Friday, May 15th, 2020 00:00 |
Kevin Mogeni.

Kenyans continue to bear the brunt of delayed justice as access to legal services has greatly been hampered by closure of courts occasioned by the spread of Covid-19 in the country.

Legal experts are now calling on the Judiciary to embrace the minimum standard operating procedure, that includes limited number of court users, during this Covid-19 period to avert a looming crisis, two months since open court sessions were declared untenable.

On March 15, the National Council of the Administration of Justice resolved to scale down operations in the entire justice sector in order to reduce physical interaction with public during open court sessions.

This prompted the Judiciary to upscale justice delivery through increased use of technology, but according to Kevin Mogeni, the national chairman of the International Commission of Jurists (ICJ), only a small fraction of Kenyans are able to be served at the moment.

Speaking on K24’s (our sister station) Daily Brief, Mogeni said he is concerned that continued closure of courts was denying Kenyans access to justice and entrenching violation of the Constitution and corruption.

“Why can’t the courts at this time introduce minimum operating standards so that we can observe social distancing as the public is served ... it is evident that there are challenges in delivering online judgements,” he said.

Make pleas

This comes as it emerges that prisons are getting judgements through third parties.

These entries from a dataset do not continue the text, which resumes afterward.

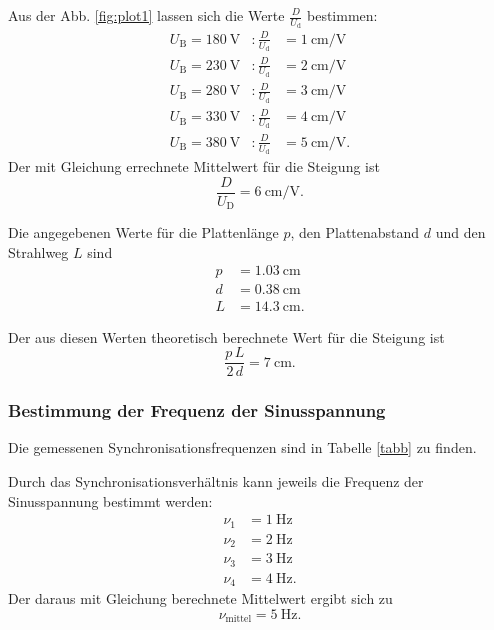 \noindent Aus der Abb. \ref{fig:plot1} lassen sich die Werte 
$\frac{D}{U_\text{d}}$ bestimmen:
\begin{align*} 
    U_\text{B} = \SI{180}{\volt} &: \frac{D}{U_\text{d}} &= \SI{1}{\centi\meter\per\volt} \\
    U_\text{B} = \SI{230}{\volt} &: \frac{D}{U_\text{d}} &= \SI{2}{\centi\meter\per\volt} \\
    U_\text{B} = \SI{280}{\volt} &: \frac{D}{U_\text{d}} &= \SI{3}{\centi\meter\per\volt} \\
    U_\text{B} = \SI{330}{\volt} &: \frac{D}{U_\text{d}} &= \SI{4}{\centi\meter\per\volt} \\
    U_\text{B} = \SI{380}{\volt} &: \frac{D}{U_\text{d}} &= \SI{5}{\centi\meter\per\volt}.
\end{align*} %
Der mit Gleichung %
errechnete Mittelwert für die Steigung ist
\begin{equation*}
    \frac{D}{U_\text{D}} = \SI{6}{\centi\meter\per\volt}.
\end{equation*}


\noindent Die angegebenen Werte für die Plattenlänge $p$,
den Plattenabstand $d$ und den Strahlweg $L$ sind
\begin{align*}
    p &= \SI{1.03}{\centi\meter} \\
    d &= \SI{0.38}{\centi\meter} \\
    L &= \SI{14.3}{\centi\meter}.
\end{align*}

Der aus diesen Werten theoretisch berechnete Wert für die
Steigung ist
\begin{equation*}
    \frac{p \, L}{2 \, d} = \SI{7}{\centi\meter}.
\end{equation*}

\subsubsection{Bestimmung der Frequenz der Sinusspannung}
Die gemessenen Synchronisationsfrequenzen sind in Tabelle
\ref{tabb} zu finden. 


\noindent Durch das Synchronisationsverhältnis
kann jeweils die Frequenz der Sinusspannung bestimmt werden:
\begin{align*}
    \nu_1 &= \SI{1}{\hertz} \\
    \nu_2 &= \SI{2}{\hertz} \\
    \nu_3 &= \SI{3}{\hertz} \\
    \nu_4 &= \SI{4}{\hertz}.
\end{align*}
Der daraus mit Gleichung
berechnete Mittelwert ergibt sich zu
\begin{equation*}
    \nu_\text{mittel} = \SI{5}{\hertz}.
\end{equation*}



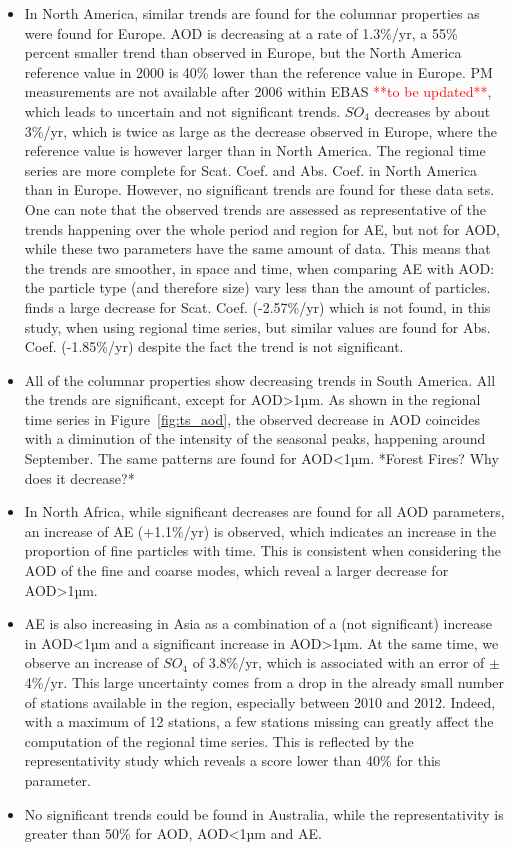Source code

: \documentclass[journal abbreviation, manuscript]{copernicus}
\begin{document}
\begin{itemize}
 \item In North America, similar trends are found for the columnar properties as were found for Europe. AOD is decreasing at a rate of 1.3\%/yr, a 55\% percent smaller trend than observed in Europe, but the North America reference value in 2000 is 40\% lower than the reference value in Europe. PM measurements are not available after 2006 within EBAS \textcolor{red}{**to be updated**}, which leads to uncertain and not significant trends. $SO_{4}$ decreases by about 3\%/yr, which is twice as large as the decrease observed in Europe, where the reference value is however larger than in North America. The regional time series are more complete for Scat. Coef. and Abs. Coef. in North America than in Europe. However, no significant trends are found for these data sets. One can note that the observed trends are assessed as representative of the trends happening over the whole period and region for AE, but not for AOD, while these two parameters have the same amount of data. This means that the trends are smoother, in space and time, when comparing AE with AOD: the particle type (and therefore size) vary less than the amount of particles. \cite{collaudcoenprep} finds a large decrease for Scat. Coef. (-2.57\%/yr) which is not found, in this study,  when using regional time series, but similar values are found for Abs. Coef. (-1.85\%/yr) despite the fact the trend is not significant.
 \item All of the columnar properties show decreasing trends in South America. All the trends are significant, except for AOD>1µm. As shown in the regional time series in Figure~\ref{fig:ts_aod}, the observed decrease in AOD coincides with a diminution of the intensity of the seasonal peaks, happening around September. The same patterns are found for AOD<1µm. *Forest Fires? Why does it decrease?*
 \item In North Africa, while significant decreases are found for all AOD parameters, an increase of AE (+1.1\%/yr) is observed, which indicates an increase in the proportion of fine particles with time. This is consistent when considering the AOD of the fine and coarse modes, which reveal a larger decrease for AOD>1µm.
 \item AE is also increasing in Asia as a combination of a (not significant) increase in AOD<1µm and a significant increase in AOD>1µm. At the same time, we observe an increase of $SO_{4}$ of 3.8\%/yr, which is associated with an error of ${\pm}$ 4\%/yr. This large uncertainty comes from a drop in the already small number of stations available in the region, especially between 2010 and 2012. Indeed, with a maximum of 12 stations, a few stations missing can greatly affect the computation of the regional time series. This is reflected by the representativity study which reveals a score lower than 40\% for this parameter.
 \item No significant trends could be found in Australia, while the representativity is greater than 50\% for AOD, AOD<1µm and AE.

\end{itemize}
\end{document}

“The situation has locked people from making pleas directly to the courts, a principal which courts have ignored,” he said. 

Kituo Cha Sheria national chairman, Justus Munyithyia who also spoke on K24’s Daily Brief, said Judiciary needs to establish temporary structures in remote areas where technology is a challenge to ensure justice is served to the public as they observe social distancing.

Coast region Law Society of Kenya (LSK) chairman Mathew Nyabena, warned that the Judiciary might be caught up in a crisis of case backlog that will take years to handle. 

“The position of the LSK is that we ask the Judiciary to consider the minimum operating procedure to deliver justice to Kenyans as we observe social distancing and also reduce cases backlog,” he said.